WHAT YOU WILL DO:
Where the word "QuantumRegister" appears in a line below, copy the whole line.

Pictures paired with source code
......
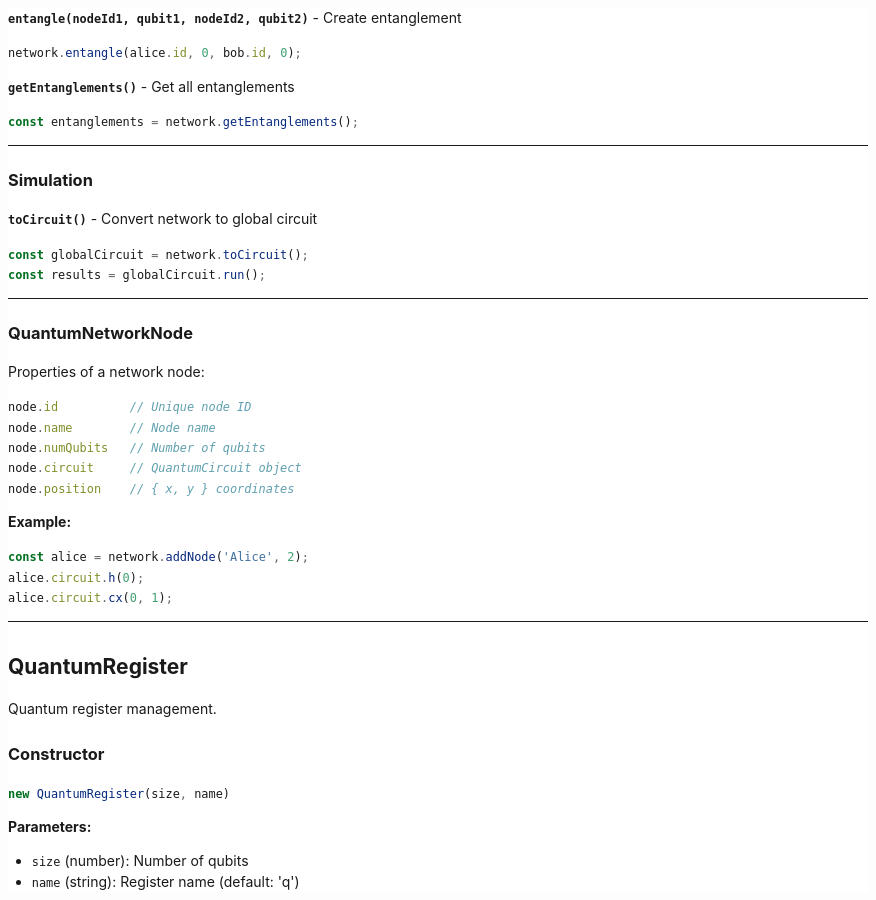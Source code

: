 **`entangle(nodeId1, qubit1, nodeId2, qubit2)`** - Create entanglement
```javascript
network.entangle(alice.id, 0, bob.id, 0);
```

**`getEntanglements()`** - Get all entanglements
```javascript
const entanglements = network.getEntanglements();
```

---

### Simulation

**`toCircuit()`** - Convert network to global circuit
```javascript
const globalCircuit = network.toCircuit();
const results = globalCircuit.run();
```

---

### QuantumNetworkNode

Properties of a network node:

```javascript
node.id          // Unique node ID
node.name        // Node name
node.numQubits   // Number of qubits
node.circuit     // QuantumCircuit object
node.position    // { x, y } coordinates
```

**Example:**
```javascript
const alice = network.addNode('Alice', 2);
alice.circuit.h(0);
alice.circuit.cx(0, 1);
```

---

## QuantumRegister

Quantum register management.

### Constructor

```javascript
new QuantumRegister(size, name)
```

**Parameters:**
- `size` (number): Number of qubits
- `name` (string): Register name (default: 'q')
......
RESPONSE AREA:
## QuantumRegister
new QuantumRegister(size, name)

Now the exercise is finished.